We’ll start with one of the hazards of using transit, the non-human passengers. Here is a photo of a Great Dane, an unusually large Great Dane, riding the Tube in London. What a way to start a workday, having a moose like that starring across the aisle at you.
On a visit to Venice a few years ago, I noted a similar situation, a full-sized mastiff on a vaporetto. (Vaporettos are the canal boats that provide public transit in Venice.) I wasn’t able to get a great picture but share my ill-focused effort above. I wish I could have gotten a better image of the drool that was escaping around his muzzle.
Next, the world of urbanism is filled with interesting people, including folks who pay particular attention to park benches. Here is a photo survey of the range of park bench designs.

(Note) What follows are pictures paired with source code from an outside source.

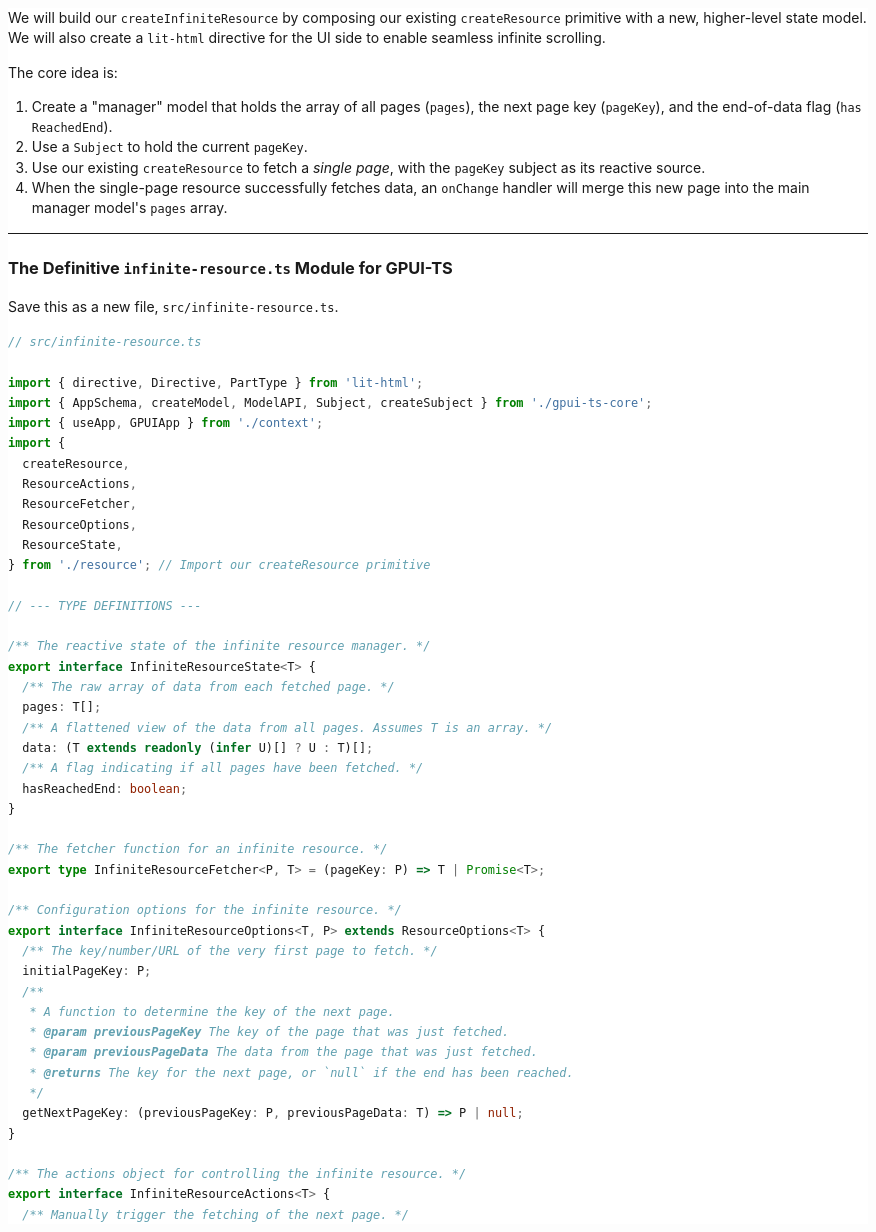 We will build our `createInfiniteResource` by composing our existing `createResource` primitive with a new, higher-level state model. We will also create a `lit-html` directive for the UI side to enable seamless infinite scrolling.

The core idea is:
1.  Create a "manager" model that holds the array of all pages (`pages`), the next page key (`pageKey`), and the end-of-data flag (`hasReachedEnd`).
2.  Use a `Subject` to hold the current `pageKey`.
3.  Use our existing `createResource` to fetch a *single page*, with the `pageKey` subject as its reactive source.
4.  When the single-page resource successfully fetches data, an `onChange` handler will merge this new page into the main manager model's `pages` array.

---

### The Definitive `infinite-resource.ts` Module for GPUI-TS

Save this as a new file, `src/infinite-resource.ts`.

```typescript
// src/infinite-resource.ts

import { directive, Directive, PartType } from 'lit-html';
import { AppSchema, createModel, ModelAPI, Subject, createSubject } from './gpui-ts-core';
import { useApp, GPUIApp } from './context';
import {
  createResource,
  ResourceActions,
  ResourceFetcher,
  ResourceOptions,
  ResourceState,
} from './resource'; // Import our createResource primitive

// --- TYPE DEFINITIONS ---

/** The reactive state of the infinite resource manager. */
export interface InfiniteResourceState<T> {
  /** The raw array of data from each fetched page. */
  pages: T[];
  /** A flattened view of the data from all pages. Assumes T is an array. */
  data: (T extends readonly (infer U)[] ? U : T)[];
  /** A flag indicating if all pages have been fetched. */
  hasReachedEnd: boolean;
}

/** The fetcher function for an infinite resource. */
export type InfiniteResourceFetcher<P, T> = (pageKey: P) => T | Promise<T>;

/** Configuration options for the infinite resource. */
export interface InfiniteResourceOptions<T, P> extends ResourceOptions<T> {
  /** The key/number/URL of the very first page to fetch. */
  initialPageKey: P;
  /**
   * A function to determine the key of the next page.
   * @param previousPageKey The key of the page that was just fetched.
   * @param previousPageData The data from the page that was just fetched.
   * @returns The key for the next page, or `null` if the end has been reached.
   */
  getNextPageKey: (previousPageKey: P, previousPageData: T) => P | null;
}

/** The actions object for controlling the infinite resource. */
export interface InfiniteResourceActions<T> {
  /** Manually trigger the fetching of the next page. */
```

Moving up the urbanism scale from park benches are bus stops. Here is a photo survey of interesting bus stops from around the world. I find number eight to be particularly intriguing, with the bus fare collected at the entry to the bus stop rather than on the bus. The stated goal is to improve the speed of bus loading, but it would also reduce loitering at the bus stop.
On the subject of loitering, here is a quick survey of any loitering measures adopted around the world. The headline approach is the use of pink streetlights to highlight the facial blemishes of adolescents and presumably send them scurrying away.
Loitering is a subjective problem for urbanism. What one merchant may perceive as a gang of loitering youths, the next merchant may consider a desirable level of street activity by potential customers. Pink streetlights seem a ham-handed and likely ineffective approach to an issue that requires a more nuanced approach.
Concluding on the subject of street life, here is a story from New Zealand about the damage being done to street signs by prostitutes doing pole dances to attract clients. As a member of the local governing board notes, “Some of the prostitutes are big, strong people.”
This seems a good place to end. At least until the next quarter.